The Energy Department rule change would have applied to far fewer schools than a rule change from the Education Department.

Roughly 300 universities and 80 school districts receive Energy Department funds, according to data from the agency, compared with the vast majority that receive money from the Education Department.

But while the Trump administration proposed changing the Energy Department’s Title IX rule, a comparable Education Department rule with the equal opportunity requirement for noncontact sports remains in effect.

Some observers saw the energy agency’s foray into Title IX rulemaking as the latest step in the Trump administration’s multiagency approach to enforcing its social agenda in schools.

The administration has involved the Health and Human Services and Justice departments, in particular, in taking action against schools, states, and athletic leagues for allowing transgender student-athletes to compete on girls’ and women’s teams, which the Trump administration contends is a violation of Title IX.

Others noted that the Energy Department used a procedure to propose the Title IX rule change, called direct final rulemaking, that allowed it to avoid providing the formal public comment period that’s typically required when agencies propose major regulations or major changes to them.

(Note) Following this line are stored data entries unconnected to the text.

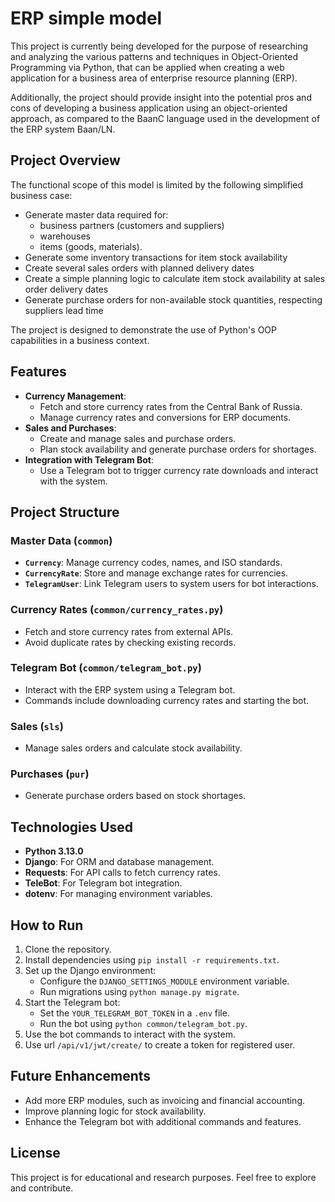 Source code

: # ERP simple model
This project is currently being developed for the purpose of researching and analyzing the various 
patterns and techniques in Object-Oriented Programming via Python, that can be applied 
when creating a web application for a business area of enterprise resource planning (ERP). 

Additionally, the project should provide insight into the potential pros and cons of 
developing a business application using an object-oriented approach, as compared to 
the BaanC language used in the development of the ERP system Baan/LN.

## Project Overview
The functional scope of this model is limited by the following simplified business case:
* Generate master data required for: 
  * business partners (customers and suppliers) 
  * warehouses 
  * items (goods, materials).
* Generate some inventory transactions for item stock availability
* Create several sales orders with planned delivery dates
* Create a simple planning logic to calculate item stock availability at sales order delivery dates
* Generate purchase orders for non-available stock quantities, respecting suppliers lead time

The project is designed to demonstrate the use of Python's OOP capabilities in a business context.

## Features

- **Currency Management**:
  - Fetch and store currency rates from the Central Bank of Russia.
  - Manage currency rates and conversions for ERP documents.
- **Sales and Purchases**:
  - Create and manage sales and purchase orders.
  - Plan stock availability and generate purchase orders for shortages.
- **Integration with Telegram Bot**:
  - Use a Telegram bot to trigger currency rate downloads and interact with the system.

## Project Structure

### Master Data (`common`)
- **`Currency`**: Manage currency codes, names, and ISO standards.
- **`CurrencyRate`**: Store and manage exchange rates for currencies.
- **`TelegramUser`**: Link Telegram users to system users for bot interactions.

### Currency Rates (`common/currency_rates.py`)
- Fetch and store currency rates from external APIs.
- Avoid duplicate rates by checking existing records.

### Telegram Bot (`common/telegram_bot.py`)
- Interact with the ERP system using a Telegram bot.
- Commands include downloading currency rates and starting the bot.

### Sales (`sls`)
- Manage sales orders and calculate stock availability.

### Purchases (`pur`)
- Generate purchase orders based on stock shortages.

## Technologies Used

- **Python 3.13.0**
- **Django**: For ORM and database management.
- **Requests**: For API calls to fetch currency rates.
- **TeleBot**: For Telegram bot integration.
- **dotenv**: For managing environment variables.

## How to Run

1. Clone the repository.
2. Install dependencies using `pip install -r requirements.txt`.
3. Set up the Django environment:
   - Configure the `DJANGO_SETTINGS_MODULE` environment variable.
   - Run migrations using `python manage.py migrate`.
4. Start the Telegram bot:
   - Set the `YOUR_TELEGRAM_BOT_TOKEN` in a `.env` file.
   - Run the bot using `python common/telegram_bot.py`.
5. Use the bot commands to interact with the system.
6. Use url `/api/v1/jwt/create/` to create a token for registered user.

## Future Enhancements

- Add more ERP modules, such as invoicing and financial accounting.
- Improve planning logic for stock availability.
- Enhance the Telegram bot with additional commands and features.


## License

This project is for educational and research purposes. Feel free to explore and contribute.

A group of administrative law experts submitted a comment raising concerns about the agency’s use of direct final rulemaking for this change.

In its Sept. 10 notice withdrawing the rule change, the Energy Department said the move didn’t preclude it from proposing a similar change in the future. A department spokesperson didn’t immediately respond to a request for comment Monday on whether it would try to propose the same change again.

Along with the Title IX policy, the Energy Department in May proposed a handful of other changes to its nondiscrimination rules for recipients of agency funding using the same process.

One rule proposal would revoke a provision that new, department-funded construction be accessible to people with disabilities. Another would rescind a requirement to provide information in languages other than English when needed and a rule that recipients of department funds not run their programs in a way that might have discriminatory effects—a concept known as disparate impact that the Trump administration opposes in several contexts.

Those rule changes are pending but delayed.